Fake It Till You Make It: Multi-Physics Synthesis Breaks the Data Barrier in Chemical Language Models
Abstract
Chemical language models (CLMs) promise transformative capabilities in polymer property prediction and design, yet their potential is hindered by the scarcity of experimental data. We present Poly4mer, a novel multi-physics synthesis based CLM framework that units neural polymer representation learning with theoretical foundations in physics. Poly4mer integrates a comprehensive group contribution method for hypothetical polymer generation with physics-based simulations that faithfully emulate experimental protocols, fabricating a rich dataset of synthetic polymer structures and structure–property relationships to establish strong priors for CLM training.
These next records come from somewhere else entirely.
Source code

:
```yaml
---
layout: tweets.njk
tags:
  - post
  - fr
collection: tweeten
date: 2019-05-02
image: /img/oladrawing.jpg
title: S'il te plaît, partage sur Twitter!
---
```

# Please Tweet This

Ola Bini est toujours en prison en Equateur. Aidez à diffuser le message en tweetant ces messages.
This synthetic data enables training of two critical components: an encoder-decoder architecture that captures polymer semantics, and a two-phase property prediction strategy comprising supervised pretraining on synthetic data for physically consistent alignment followed by fine-tuning on experimental measurements to enhance predictive accuracy. We then architect an autoencoding system that couples predictive capability with latent decoding, enabling inverse design of polymers optimized for downstream applications through latent space exploration and structure reconstruction. By faking data with physics before reality catches up, we demonstrate that multi-physics synthesis can break the data barrier in CLMs, establishing a new paradigm for physics-grounded neural polymer discovery.